2) It is not described the incidence of severe mucositis and dysphagia. At conclusions, you emphasize the diets importance on patient's nutritional status (and that's true), but in your study, bad nutritional results were reached with diets counseling and survey... I wonder if many of this patients could need early feeding tube placement, or at least in a higher proportion?

Author Response

Point 1:  Why did you use non-dominant hand for evaluating handgrip? You said at discussion that handgrip strength may not be of benefit in the nutritional assessment of these patients and should not be part of routine assessment. Nevertheless, the main issue of measuring muscular mass is that it usually has a good correlation to a decrease in patient functional capacity. In most of pathologies, a decrease in handgrip strength reveals worst prognostic and death, so I think you don't have to be so emphatic on that.

 

Response 1: In this study, non-dominant hand was chosen for evaluating handgrip strength, according to Lakenman et al. 2017, which proposed non-dominant hand to measure handgrip strength during CRT among esophageal cancer patients. We have removed that point in discussion.

 

Point 2:  It is not described the incidence of severe mucositis and dysphagia.

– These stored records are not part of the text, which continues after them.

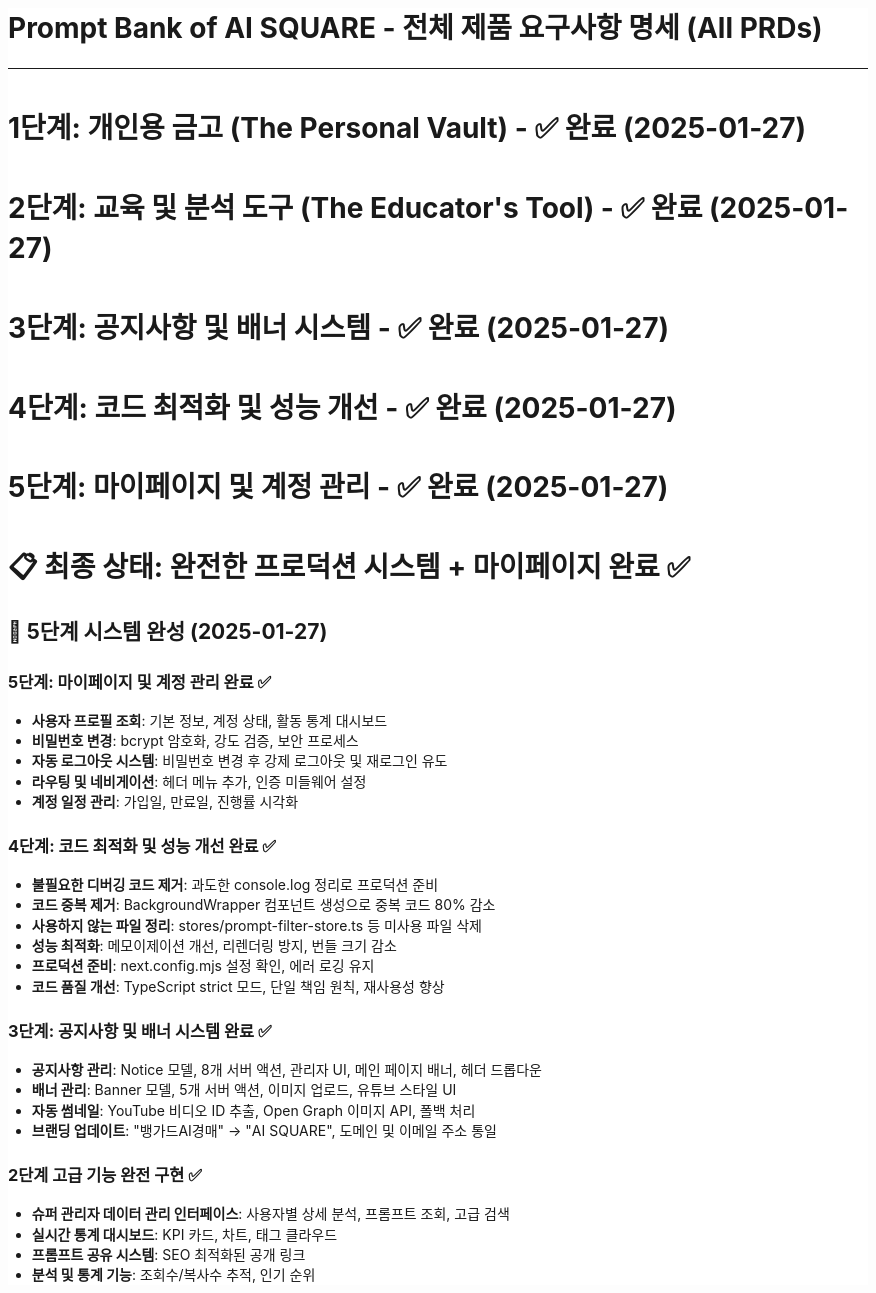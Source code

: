# Prompt Bank of AI SQUARE - 전체 제품 요구사항 명세 (All PRDs)

---

# 1단계: 개인용 금고 (The Personal Vault) - ✅ 완료 (2025-01-27)
# 2단계: 교육 및 분석 도구 (The Educator's Tool) - ✅ 완료 (2025-01-27)
# 3단계: 공지사항 및 배너 시스템 - ✅ 완료 (2025-01-27)
# 4단계: 코드 최적화 및 성능 개선 - ✅ 완료 (2025-01-27)
# 5단계: 마이페이지 및 계정 관리 - ✅ 완료 (2025-01-27)
# 📋 최종 상태: 완전한 프로덕션 시스템 + 마이페이지 완료 ✅

## 🔧 5단계 시스템 완성 (2025-01-27)

### 5단계: 마이페이지 및 계정 관리 완료 ✅
- **사용자 프로필 조회**: 기본 정보, 계정 상태, 활동 통계 대시보드
- **비밀번호 변경**: bcrypt 암호화, 강도 검증, 보안 프로세스
- **자동 로그아웃 시스템**: 비밀번호 변경 후 강제 로그아웃 및 재로그인 유도
- **라우팅 및 네비게이션**: 헤더 메뉴 추가, 인증 미들웨어 설정
- **계정 일정 관리**: 가입일, 만료일, 진행률 시각화

### 4단계: 코드 최적화 및 성능 개선 완료 ✅
- **불필요한 디버깅 코드 제거**: 과도한 console.log 정리로 프로덕션 준비
- **코드 중복 제거**: BackgroundWrapper 컴포넌트 생성으로 중복 코드 80% 감소
- **사용하지 않는 파일 정리**: stores/prompt-filter-store.ts 등 미사용 파일 삭제
- **성능 최적화**: 메모이제이션 개선, 리렌더링 방지, 번들 크기 감소
- **프로덕션 준비**: next.config.mjs 설정 확인, 에러 로깅 유지
- **코드 품질 개선**: TypeScript strict 모드, 단일 책임 원칙, 재사용성 향상

### 3단계: 공지사항 및 배너 시스템 완료 ✅
- **공지사항 관리**: Notice 모델, 8개 서버 액션, 관리자 UI, 메인 페이지 배너, 헤더 드롭다운
- **배너 관리**: Banner 모델, 5개 서버 액션, 이미지 업로드, 유튜브 스타일 UI
- **자동 썸네일**: YouTube 비디오 ID 추출, Open Graph 이미지 API, 폴백 처리
- **브랜딩 업데이트**: "뱅가드AI경매" → "AI SQUARE", 도메인 및 이메일 주소 통일

### 2단계 고급 기능 완전 구현 ✅
- **슈퍼 관리자 데이터 관리 인터페이스**: 사용자별 상세 분석, 프롬프트 조회, 고급 검색
- **실시간 통계 대시보드**: KPI 카드, 차트, 태그 클라우드
- **프롬프트 공유 시스템**: SEO 최적화된 공개 링크
- **분석 및 통계 기능**: 조회수/복사수 추적, 인기 순위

At conclusions, you emphasize the diets importance on patient's nutritional status (and that's true), but in your study, bad nutritional results were reached with diets counseling and survey... I wonder if many of this patients could need early feeding tube placement, or at least in a higher proportion?

 

Response 2: Page 8, line 332-333. Table 4. Prevalence of NIS from the HNSC© in participants with severity scores ≥2 for orally-fed head and neck cancer patients over time showed the results of prevalence of NIS at the end of treatment.

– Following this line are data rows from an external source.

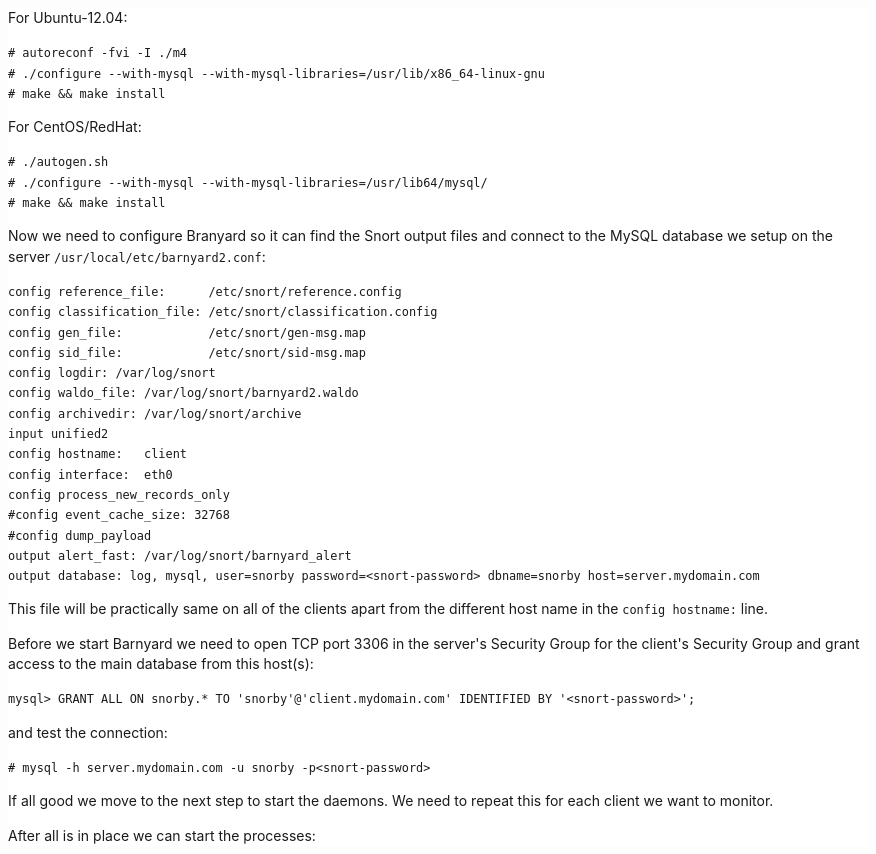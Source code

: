 For Ubuntu-12.04:

```
# autoreconf -fvi -I ./m4
# ./configure --with-mysql --with-mysql-libraries=/usr/lib/x86_64-linux-gnu
# make && make install
```

For CentOS/RedHat:

```
# ./autogen.sh
# ./configure --with-mysql --with-mysql-libraries=/usr/lib64/mysql/
# make && make install
```

Now we need to configure Branyard so it can find the Snort output files and connect to the MySQL database we setup on the server `/usr/local/etc/barnyard2.conf`:

```
config reference_file:      /etc/snort/reference.config
config classification_file: /etc/snort/classification.config
config gen_file:            /etc/snort/gen-msg.map
config sid_file:            /etc/snort/sid-msg.map
config logdir: /var/log/snort
config waldo_file: /var/log/snort/barnyard2.waldo
config archivedir: /var/log/snort/archive
input unified2
config hostname:   client
config interface:  eth0
config process_new_records_only
#config event_cache_size: 32768
#config dump_payload
output alert_fast: /var/log/snort/barnyard_alert
output database: log, mysql, user=snorby password=<snort-password> dbname=snorby host=server.mydomain.com
```

This file will be practically same on all of the clients apart from the different host name in the `config hostname:` line.

Before we start Barnyard we need to open TCP port 3306 in the server's Security Group for the client's Security Group and grant access to the main database from this host(s):

```
mysql> GRANT ALL ON snorby.* TO 'snorby'@'client.mydomain.com' IDENTIFIED BY '<snort-password>';
```

and test the connection:

```
# mysql -h server.mydomain.com -u snorby -p<snort-password>
```

If all good we move to the next step to start the daemons. We need to repeat this for each client we want to monitor.

After all is in place we can start the processes:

Page 13, line 500-507. In this study, the ONS compliant group had >5% critical weight loss despite dietary counselling and ONS support. The average ONS compliant group achieved 28 ± 9 kcal/kg, which was below 30 kcal/kg/day when compared with the current recommendations. The standard compliance rate in this study, according to Hopanci’s study was set at ≥75% as a benchmark for compliance. However, the ONS compliant group in this study still experience critical weight loss which means that 75% could not reach the standard compliant rate for HNC patients undergoing RT. Perhaps a suggestion of a 100% compliance rate only can consider compliance for better nutrition outcome monitoring.

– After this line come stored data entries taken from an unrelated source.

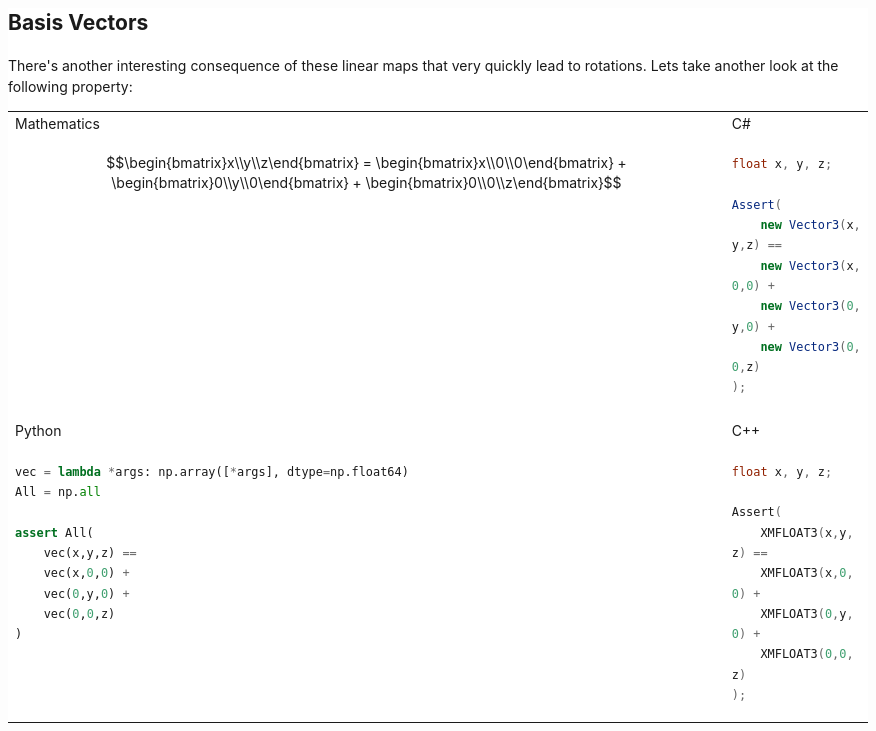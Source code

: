 ## Basis Vectors

There's another interesting consequence of these linear maps that very quickly lead to rotations.  Lets take another look at the following property:<table align="center">
<tr><td>Mathematics</td> <td>C#</td></tr>
<tr>
<td>

$$\begin{bmatrix}x\\y\\z\end{bmatrix} = \begin{bmatrix}x\\0\\0\end{bmatrix} + \begin{bmatrix}0\\y\\0\end{bmatrix} + \begin{bmatrix}0\\0\\z\end{bmatrix}$$

</td>
<td>

```csharp
float x, y, z;

Assert(
    new Vector3(x,y,z) == 
    new Vector3(x,0,0) + 
    new Vector3(0,y,0) + 
    new Vector3(0,0,z)
);
```

</td>
</tr>
<tr><td></td><td></td></tr>
<tr><td>Python</td> <td>C++</td></tr>
<tr>
<td>

```py
vec = lambda *args: np.array([*args], dtype=np.float64)
All = np.all

assert All(
    vec(x,y,z) == 
    vec(x,0,0) + 
    vec(0,y,0) + 
    vec(0,0,z)
)
```

</td>
<td>

```cpp
float x, y, z;

Assert(
    XMFLOAT3(x,y,z) == 
    XMFLOAT3(x,0,0) + 
    XMFLOAT3(0,y,0) + 
    XMFLOAT3(0,0,z)
);
```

Page 14, line 532. Weight loss ≥5% should be part of the criteria for tube initiation when a low ONS compliance rate is observed among HNC patients. The ESPEN guideline recommend tube feeding in RT-induced severe mucositis or in obstructive tumors resulting in dysphagia, anticipating inadequate energy intake. According to the systemic review, the provision of enteral nutrition support via a tube inserted is suggested once oral intake declines below 50% from the energy requirements or >5 kg of weight loss has occurred from the baseline.

 

Reviewer 3 Report

With this study, the authors examined the changes in nutrition impact symptoms (NIS), nutritional and functional status, occurring throughout the radiotherapy in head and neck cancer patients. The paper would be of interest, but I have several concerns about its publication and I would like to reconsider it after a major revision:

  1. There are many structural errors. The manuscript’ structure should definitely be improved.
  2. The introduction does not really guide the reader to the main hypothesis and the work novelty.
  3. The reader is somewhat lost right from the start because of the lack of a guiding framework that helps with the evaluation of the information that is presented.
  4. The sample size looks small. Please calculate the exact power.
  5. Weight and BMI are not good parameters to evaluate the nutritional status. This aspect should be discussed as limitation.
  6. An analysis by gender would be interesting.
  7. Discussion needs a major improvement. Limitations and strength should be added.

Author Response

Please see the attachment.

Author Response File: Author Response.docx

Round 2

Reviewer 3 Report

Article has serious flaws and revision is incomplete. A power of 0.8 is too low and the analysis of a gender effect is important for this kind of results. The article remains confusing and difficult for a reader to interprete novelty and clinical importance.